My given name is Sharon Elizabeth Reid. My Husband and I make our home in Jefferson, South Carolina. I am a true country girl at heart. I cherish the capaciousness and stillness that rural living affords. For the past nine years, I have been happily married. With Pride I say to you that I am the grandmother of ten children; eight boys, two girls; now that’s blessed!
For as long as I can remember, reading books and writing poetry and short stories have been my safe haven. At a very young age, I fell utterly in love with the flow of words in any form. During high school, I discovered that I was blessed with a capacity for rhyme. Upon this discovery, I wrote about any and everything that affected me; good or bad. The process of creating poetry has always had a purging affect on me. Poetry was a way to unburden my soul, during my youth. Writing was and is very comforting and cleansing for me.

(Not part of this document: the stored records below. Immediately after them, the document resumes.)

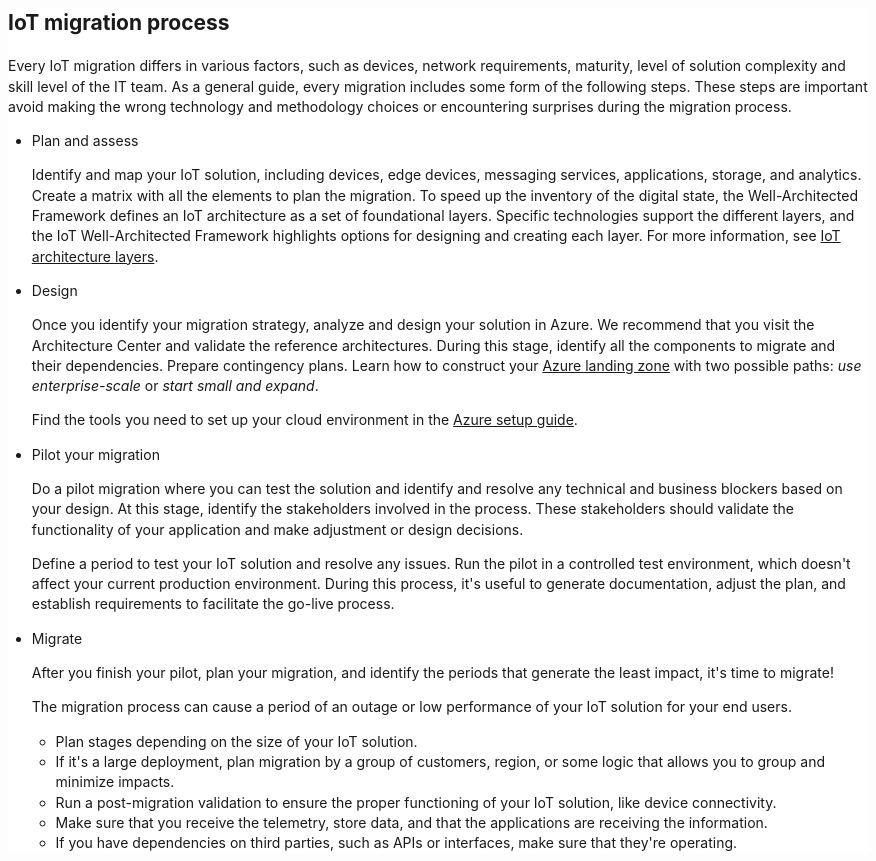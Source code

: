 ## IoT migration process

Every IoT migration differs in various factors, such as devices, network requirements, maturity, level of solution complexity and skill level of the IT team. As a general guide, every migration includes some form of the following steps. These steps are important avoid making the wrong technology and methodology choices or encountering surprises during the migration process.

- Plan and assess

  Identify and map your IoT solution, including devices, edge devices, messaging services, applications, storage, and analytics. Create a matrix with all the elements to plan the migration. To speed up the inventory of the digital state, the Well-Architected Framework defines an IoT architecture as a set of foundational layers. Specific technologies support the different layers, and the IoT Well-Architected Framework highlights options for designing and creating each layer. For more information, see [IoT architecture layers](/azure/architecture/framework/iot/iot-overview#iot-architecture-layers).

- Design

  Once you identify your migration strategy, analyze and design your solution in Azure. We recommend that you visit the Architecture Center and validate the reference architectures. During this stage, identify all the components to migrate and their dependencies. Prepare contingency plans. Learn how to construct your [Azure landing zone](/azure/cloud-adoption-framework/ready/landing-zone) with two possible paths: *use enterprise-scale* or *start small and expand*.

  Find the tools you need to set up your cloud environment in the [Azure setup guide](/azure/cloud-adoption-framework/ready/azure-setup-guide).

- Pilot your migration

  Do a pilot migration where you can test the solution and identify and resolve any technical and business blockers based on your design. At this stage, identify the stakeholders involved in the process. These stakeholders should validate the functionality of your application and make adjustment or design decisions.

  Define a period to test your IoT solution and resolve any issues. Run the pilot in a controlled test environment, which doesn't affect your current production environment. During this process, it's useful to generate documentation, adjust the plan, and establish requirements to facilitate the go-live process.

- Migrate

  After you finish your pilot, plan your migration, and identify the periods that generate the least impact, it's time to migrate!

  The migration process can cause a period of an outage or low performance of your IoT solution for your end users.

  - Plan stages depending on the size of your IoT solution.
  - If it's a large deployment, plan migration by a group of customers, region, or some logic that allows you to group and minimize impacts.
  - Run a post-migration validation to ensure the proper functioning of your IoT solution, like device connectivity.
  - Make sure that you receive the telemetry, store data, and that the applications are receiving the information.
  - If you have dependencies on third parties, such as APIs or interfaces, make sure that they're operating.
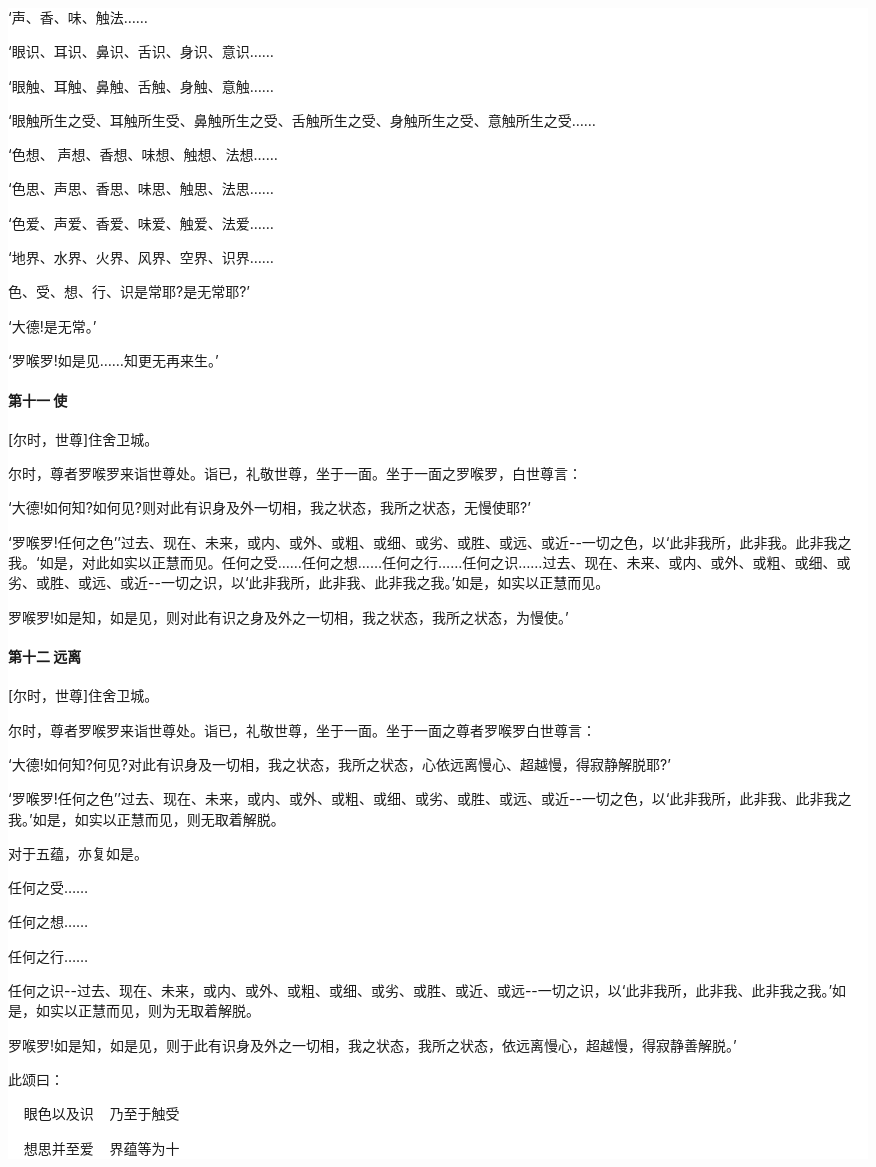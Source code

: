 ‘声、香、味、触法……

‘眼识、耳识、鼻识、舌识、身识、意识……

‘眼触、耳触、鼻触、舌触、身触、意触……

‘眼触所生之受、耳触所生受、鼻触所生之受、舌触所生之受、身触所生之受、意触所生之受……

‘色想、 声想、香想、味想、触想、法想……

‘色思、声思、香思、味思、触思、法思……

‘色爱、声爱、香爱、味爱、触爱、法爱……

‘地界、水界、火界、风界、空界、识界……

色、受、想、行、识是常耶?是无常耶?’

‘大德!是无常。’

‘罗喉罗!如是见……知更无再来生。’

#### 第十一 使 <a name="18_21"></a>

[尔时，世尊]住舍卫城。

尔时，尊者罗喉罗来诣世尊处。诣已，礼敬世尊，坐于一面。坐于一面之罗喉罗，白世尊言：

‘大德!如何知?如何见?则对此有识身及外一切相，我之状态，我所之状态，无慢使耶?’

‘罗喉罗!任何之色’’过去、现在、未来，或内、或外、或粗、或细、或劣、或胜、或远、或近--一切之色，以‘此非我所，此非我。此非我之我。‘如是，对此如实以正慧而见。任何之受……任何之想……任何之行……任何之识……过去、现在、未来、或内、或外、或粗、或细、或劣、或胜、或远、或近--一切之识，以‘此非我所，此非我、此非我之我。’如是，如实以正慧而见。

罗喉罗!如是知，如是见，则对此有识之身及外之一切相，我之状态，我所之状态，为慢使。’

#### 第十二 远离 <a name="18_22"></a>

[尔时，世尊]住舍卫城。

尔时，尊者罗喉罗来诣世尊处。诣已，礼敬世尊，坐于一面。坐于一面之尊者罗喉罗白世尊言：

‘大德!如何知?何见?对此有识身及一切相，我之状态，我所之状态，心依远离慢心、超越慢，得寂静解脱耶?’

‘罗喉罗!任何之色’’过去、现在、未来，或内、或外、或粗、或细、或劣、或胜、或远、或近--一切之色，以‘此非我所，此非我、此非我之我。’如是，如实以正慧而见，则无取着解脱。

对于五蕴，亦复如是。

任何之受……

任何之想……

任何之行……

任何之识--过去、现在、未来，或内、或外、或粗、或细、或劣、或胜、或近、或远--一切之识，以‘此非我所，此非我、此非我之我。’如是，如实以正慧而见，则为无取着解脱。

罗喉罗!如是知，如是见，则于此有识身及外之一切相，我之状态，我所之状态，依远离慢心，超越慢，得寂静善解脱。’

此颂曰：

&nbsp;&nbsp;&nbsp;&nbsp;眼色以及识&nbsp;&nbsp;&nbsp;&nbsp;乃至于触受

&nbsp;&nbsp;&nbsp;&nbsp;想思并至爱&nbsp;&nbsp;&nbsp;&nbsp;界蕴等为十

My dream has always been to see my work in print. At some point in my life, I lost all buoyancy and hope of ever realizing my dream. I regarded my ache to become a published author as a “pipe dream”. The old childhood craving never left my spirit.
After years of sorrowful episodes, failure at one thing and then the next, I awoke to the reality of what was amiss in my life. I was devoid of purpose; my true purpose. Life for me was filled with qualms and restiveness. I found myself in a chasm; no light, no love, no hope for a better future. I inquired of my heavenly Father, as to my purpose according to HIS will. I atoned for my sins and accepted Jesus Christ as my personal Savior.
After my salvation, I hadn’t time to truly nourish my spirit with God’s unchanging Word, before tempests tested my faith. Devoid of roots, my faith miscarried. I returned to the world that had formerly treated me so poorly. It suffices to say that things were appreciably worse the second time around. I didn’t really leave God altogether; I lived my life on the highest fence one could imagine. In due time, I fell into the meanest place I had ever known. When I looked up, I saw Jesus standing there with His mighty arms outstretched.
Trying to soothe my flesh I ran from my calling for a long time. In 2004 God called me to be His poetess. He charged me to tell of my passage, His grace and unconditional love. Of course, I gave Him more excuses than Moses. In order to please my God, I MUST tell where He has brought me from. Lost souls need to know that one can’t be wrong too long to come to Christ. The lost need to know that God loves them in spite of…
I am healed from my fall from life’s fence. Because of Christ’s blood, I haven’t one scar; He did that for EVEN me. I shall spend the rest of my time in this flesh, telling others of God’s mercy and grace. There are too many people who think themselves too filthy for God. We in Christ must do what we can to ensure that we inform those who are not aware of the resurrection of Christ and its victory.
“The Day of the Light” as I lovingly call it, was the day that I surrendered my will totally to that of my Heavenly Father. The purpose of each verse that I pen is to give God the praise that He is due. Should a lost soul choose to come to Christ, or a person who is at the end of life’s rope get encouragement from these writings; I pleased my Father God that day. May God bless you and keep you all. ENJOY!